### What the exercise asks
Please set down exactly the lines of the listing below from the line containing "word vector library" through the line containing "using the set of standard amino acids", both lines included, leaving out all other lines.

### Input material
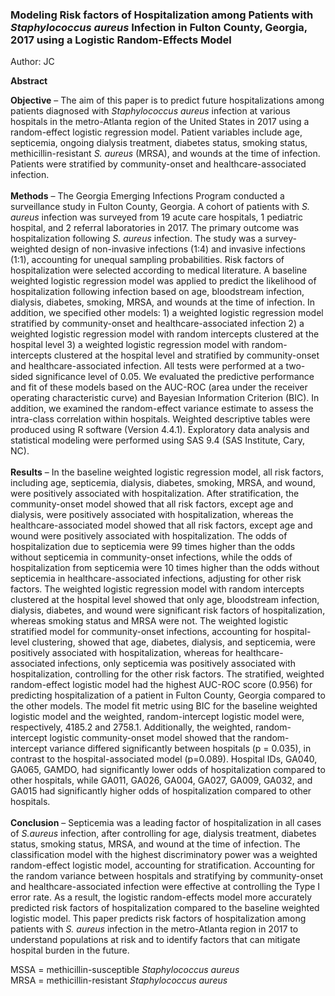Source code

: ### Modeling Risk factors of Hospitalization among Patients with *Staphylococcus aureus* Infection in Fulton County, Georgia, 2017 using a Logistic Random-Effects Model
Author: JC<br>

**Abstract**

**Objective** – The aim of this paper is to predict future hospitalizations among patients diagnosed with *Staphylococcus aureus* infection at various hospitals in the metro-Atlanta region of the United States in 2017 using a random-effect logistic regression model. Patient variables include age, septicemia, ongoing dialysis treatment, diabetes status, smoking status, methicillin-resistant *S. aureus* (MRSA), and wounds at the time of infection. Patients were stratified by community-onset and healthcare-associated infection.<br><br>
**Methods** – The Georgia Emerging Infections Program conducted a surveillance study in Fulton County, Georgia. A cohort of patients with *S. aureus* infection was surveyed from 19 acute care hospitals, 1 pediatric hospital, and 2 referral laboratories in 2017. The primary outcome was hospitalization following *S. aureus* infection. The study was a survey-weighted design of non-invasive infections (1:4) and invasive infections (1:1), accounting for unequal sampling probabilities. Risk factors of hospitalization were selected according to medical literature. A baseline weighted logistic regression model was applied to predict the likelihood of hospitalization following infection based on age, bloodstream infection, dialysis, diabetes, smoking, MRSA, and wounds at the time of infection. In addition, we specified other models: 1) a weighted logistic regression model stratified by community-onset and healthcare-associated infection 2) a weighted logistic regression model with random intercepts clustered at the hospital level 3) a weighted logistic regression model with random-intercepts clustered at the hospital level and stratified by community-onset and healthcare-associated infection. All tests were performed at a two-sided significance level of 0.05. We evaluated the predictive performance and fit of these models based on the AUC-ROC (area under the receiver operating characteristic curve) and Bayesian Information Criterion (BIC). In addition, we examined the random-effect variance estimate to assess the intra-class correlation within hospitals. Weighted descriptive tables were produced using R software (Version 4.4.1). Exploratory data analysis and statistical modeling were performed using SAS 9.4 (SAS Institute, Cary, NC).<br><br>
**Results** – In the baseline weighted logistic regression model, all risk factors, including age, septicemia, dialysis, diabetes, smoking, MRSA, and wound, were positively associated with hospitalization. After stratification, the community-onset model showed that all risk factors, except age and dialysis, were positively associated with hospitalization, whereas the healthcare-associated model showed that all risk factors, except age and wound were positively associated with hospitalization. The odds of hospitalization due to septicemia were 99 times higher than the odds without septicemia in community-onset infections, while the odds of hospitalization from septicemia were 10 times higher than the odds without septicemia in healthcare-associated infections, adjusting for other risk factors. The weighted logistic regression model with random intercepts clustered at the hospital level showed that only age, bloodstream infection, dialysis, diabetes, and wound were significant risk factors of hospitalization, whereas smoking status and MRSA were not. The weighted logistic stratified model for community-onset infections, accounting for hospital-level clustering, showed that age, diabetes, dialysis, and septicemia, were positively associated with hospitalization, whereas for healthcare-associated infections, only septicemia was positively associated with hospitalization, controlling for the other risk factors. The stratified, weighted random-effect logistic model had the highest AUC-ROC score (0.956) for predicting hospitalization of a patient in Fulton County, Georgia compared to the other models. The model fit metric using BIC for the baseline weighted logistic model and the weighted, random-intercept logistic model were, respectively, 4185.2 and 2758.1. Additionally, the weighted, random-intercept logistic community-onset model showed that the random-intercept variance differed significantly between hospitals (p = 0.035), in contrast to the hospital-associated model (p=0.089). Hospital IDs, GA040, GA065, GAMDO, had significantly lower odds of hospitalization compared to other hospitals, while GA011, GA026, GA004, GA027, GA009, GA032, and GA015 had significantly higher odds of hospitalization compared to other hospitals.<br><br>
**Conclusion** – Septicemia was a leading factor of hospitalization in all cases of *S.aureus* infection, after controlling for age, dialysis treatment, diabetes status, smoking status, MRSA, and wound at the time of infection. The classification model with the highest discriminatory power was a weighted random-effect logistic model, accounting for stratification. Accounting for the random variance between hospitals and stratifying by community-onset and healthcare-associated infection were effective at controlling the Type I error rate. As a result, the logistic random-effects model more accurately predicted risk factors of hospitalization compared to the baseline weighted logistic model. This paper predicts risk factors of hospitalization among patients with *S. aureus* infection in the metro-Atlanta region in 2017 to understand populations at risk and to identify factors that can mitigate hospital burden in the future.<br>


MSSA = methicillin-susceptible *Staphylococcus aureus*<br>
MRSA = methicillin-resistant *Staphylococcus aureus*
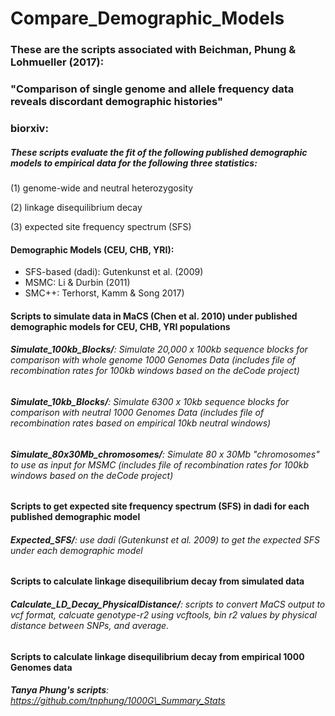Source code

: # Compare\_Demographic_Models
### These are the scripts associated with Beichman, Phung & Lohmueller (2017): 
### "Comparison of single genome and allele frequency data reveals discordant demographic histories"
### biorxiv: 


##### _These scripts evaluate the fit of the following published demographic models to empirical data for the following three statistics:_

(1) genome-wide and neutral heterozygosity 

(2) linkage disequilibrium decay

(3) expected site frequency spectrum (SFS)

#### Demographic Models (CEU, CHB, YRI): 

* SFS-based (dadi): Gutenkunst et al. (2009)
* MSMC: Li & Durbin (2011) 
* SMC++: Terhorst, Kamm & Song 2017)

#### Scripts to simulate data in MaCS (Chen et al. 2010) under published demographic models for CEU, CHB, YRI populations

###### **Simulate\_100kb_Blocks/**: Simulate 20,000 x 100kb sequence blocks for comparison with whole genome 1000 Genomes Data (includes file of recombination rates for 100kb windows based on the deCode project)

###### **Simulate\_10kb_Blocks/**: Simulate 6300 x 10kb sequence blocks for comparison with neutral 1000 Genomes Data (includes file of recombination rates based on empirical 10kb neutral windows)

###### **Simulate\_80x30Mb_chromosomes/**: Simulate 80 x 30Mb "chromosomes" to use as input for MSMC (includes file of recombination rates for 100kb windows based on the deCode project)

#### Scripts to get expected site frequency spectrum (SFS) in dadi for each published demographic model 

###### **Expected\_SFS/**: use dadi (Gutenkunst et al. 2009) to get the expected SFS under each demographic model


#### Scripts to calculate linkage disequilibrium decay from simulated data

###### **Calculate\_LD\_Decay\_PhysicalDistance/**: scripts to convert MaCS output to vcf format, calcuate genotype-r2 using vcftools, bin r2 values by physical distance between SNPs, and average. 

#### Scripts to calculate linkage disequilibrium decay from empirical 1000 Genomes data

###### **Tanya Phung's scripts**: https://github.com/tnphung/1000G\_Summary_Stats
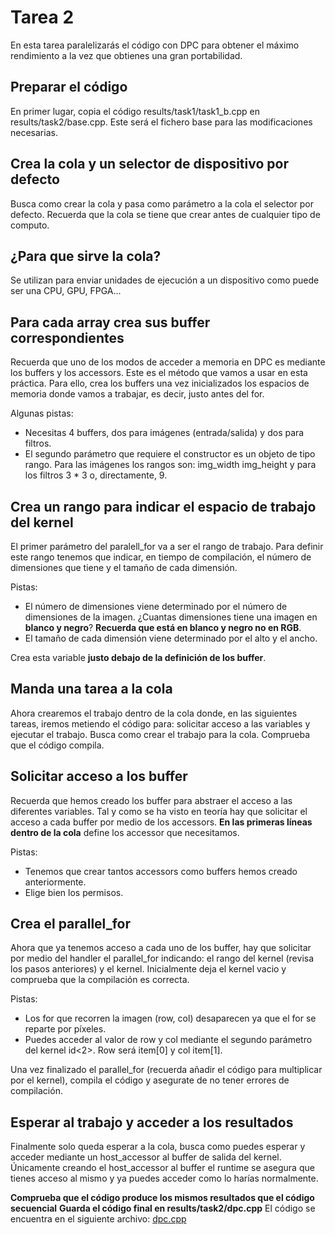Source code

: # Tarea 2
En esta tarea paralelizarás el código con DPC para obtener el máximo rendimiento a la vez que obtienes una gran
portabilidad.

## Preparar el código
En primer lugar, copia el código results/task1/task1_b.cpp en results/task2/base.cpp. Este será el fichero base
para las modificaciones necesarias.

## Crea la cola y un selector de dispositivo por defecto
Busca como crear la cola y pasa como parámetro a la cola el selector por defecto. Recuerda que la cola se tiene que crear
antes de cualquier tipo de computo.

## ¿Para que sirve la cola?
Se utilizan para enviar unidades de ejecución a un dispositivo como puede ser una CPU, GPU, FPGA...

## Para cada array crea sus buffer correspondientes
Recuerda que uno de los modos de acceder a memoria en DPC es mediante los buffers y los accessors. Este es el método que vamos
a usar en esta práctica.
Para ello, crea los buffers una vez inicializados los espacios de memoria donde vamos a trabajar, es decir, justo antes del for.

Algunas pistas:
* Necesitas 4 buffers, dos para imágenes (entrada/salida) y dos para filtros.
* El segundo parámetro que requiere el constructor es un objeto de tipo rango. Para las imágenes los rangos son: img_width img_height y para los filtros 3 * 3 o, directamente, 9.

## Crea un rango para indicar el espacio de trabajo del kernel
El primer parámetro del paralell_for va a ser el rango de trabajo. Para definir este rango tenemos que indicar, en tiempo de compilación,
el número de dimensiones que tiene y el tamaño de cada dimensión.

Pistas:
* El número de dimensiones viene determinado por el número de dimensiones de la imagen. ¿Cuantas dimensiones tiene una imagen en **blanco y negro**? **Recuerda que está en blanco y negro no en RGB**.
* El tamaño de cada dimensión viene determinado por el alto y el ancho.

Crea esta variable **justo debajo de la definición de los buffer**.

## Manda una tarea a la cola
Ahora crearemos el trabajo dentro de la cola donde, en las siguientes tareas, iremos metiendo el código para: solicitar acceso a las variables y ejecutar el trabajo.
Busca como crear el trabajo para la cola. Comprueba que el código compila.

## Solicitar acceso a los buffer
Recuerda que hemos creado los buffer para abstraer el acceso a las diferentes variables. Tal y como se ha visto en teoría hay que solicitar el acceso a cada
buffer por medio de los accessors. **En las primeras líneas dentro de la cola** define los accessor que necesitamos.

Pistas:
* Tenemos que crear tantos accessors como buffers hemos creado anteriormente.
* Elige bien los permisos.

## Crea el parallel_for
Ahora que ya tenemos acceso a cada uno de los buffer, hay que solicitar por medio del handler el parallel_for indicando: el rango del kernel (revisa los pasos anteriores)
y el kernel. Inicialmente deja el kernel vacio y comprueba que la compilación es correcta.

Pistas:
* Los for que recorren la imagen (row, col) desaparecen ya que el for se reparte por píxeles.
* Puedes acceder al valor de row y col mediante el segundo parámetro del kernel id<2>. Row será item[0] y col item[1].

Una vez finalizado el parallel_for (recuerda añadir el código para multiplicar por el kernel), compila el código y asegurate
de no tener errores de compilación.

## Esperar al trabajo y acceder a los resultados
Finalmente solo queda esperar a la cola, busca como puedes esperar y acceder mediante un host_accessor al buffer de salida
del kernel. Únicamente creando el host_accessor al buffer el runtime se asegura que tienes acceso al mismo y ya puedes acceder como lo harías normalmente.

**Comprueba que el código produce los mismos resultados que el código secuencial**
**Guarda el código final en results/task2/dpc.cpp**
El código se encuentra en el siguiente archivo: [dpc.cpp](../../results/task2/src/dpc.cpp)
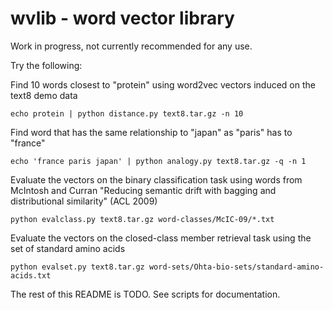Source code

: wvlib - word vector library
===========================

Work in progress, not currently recommended for any use.

Try the following:

Find 10 words closest to "protein" using word2vec vectors induced on
the text8 demo data

    echo protein | python distance.py text8.tar.gz -n 10

Find word that has the same relationship to "japan" as "paris" has
to "france"

    echo 'france paris japan' | python analogy.py text8.tar.gz -q -n 1

Evaluate the vectors on the binary classification task using words
from McIntosh and Curran "Reducing semantic drift with bagging and
distributional similarity" (ACL 2009)

    python evalclass.py text8.tar.gz word-classes/McIC-09/*.txt

Evaluate the vectors on the closed-class member retrieval task
using the set of standard amino acids

    python evalset.py text8.tar.gz word-sets/Ohta-bio-sets/standard-amino-acids.txt

The rest of this README is TODO. See scripts for documentation.
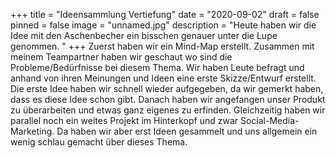 +++
title = "Ideensammlung Vertiefung"
date = "2020-09-02"
draft = false
pinned = false
image = "unnamed.jpg"
description = "Heute haben wir die Idee mit den Aschenbecher ein bisschen genauer unter die Lupe genommen. "
+++
Zuerst haben wir ein Mind-Map erstellt. Zusammen mit meinem Teampartner haben wir geschaut wo sind die Probleme/Bedürfnisse bei diesem Thema. Wir haben Leute befragt und anhand von ihren Meinungen und Ideen eine erste Skizze/Entwurf erstellt. Die erste Idee haben wir schnell wieder aufgegeben, da wir gemerkt haben, dass es diese Idee schon gibt. Danach haben wir angefangen unser Produkt zu überarbeiten und etwas ganz eigenes zu erfinden. Gleichzeitig haben wir parallel noch ein weites Projekt im Hinterkopf und zwar Social-Media-Marketing. Da haben wir aber erst Ideen gesammelt und uns allgemein ein wenig schlau gemacht über dieses Thema.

### Written response
: wvlib - word vector library
===========================

Work in progress, not currently recommended for any use.

Try the following:

Find 10 words closest to "protein" using word2vec vectors induced on
the text8 demo data

    echo protein | python distance.py text8.tar.gz -n 10

Find word that has the same relationship to "japan" as "paris" has
to "france"

    echo 'france paris japan' | python analogy.py text8.tar.gz -q -n 1

Evaluate the vectors on the binary classification task using words
from McIntosh and Curran "Reducing semantic drift with bagging and
distributional similarity" (ACL 2009)

    python evalclass.py text8.tar.gz word-classes/McIC-09/*.txt

Evaluate the vectors on the closed-class member retrieval task
using the set of standard amino acids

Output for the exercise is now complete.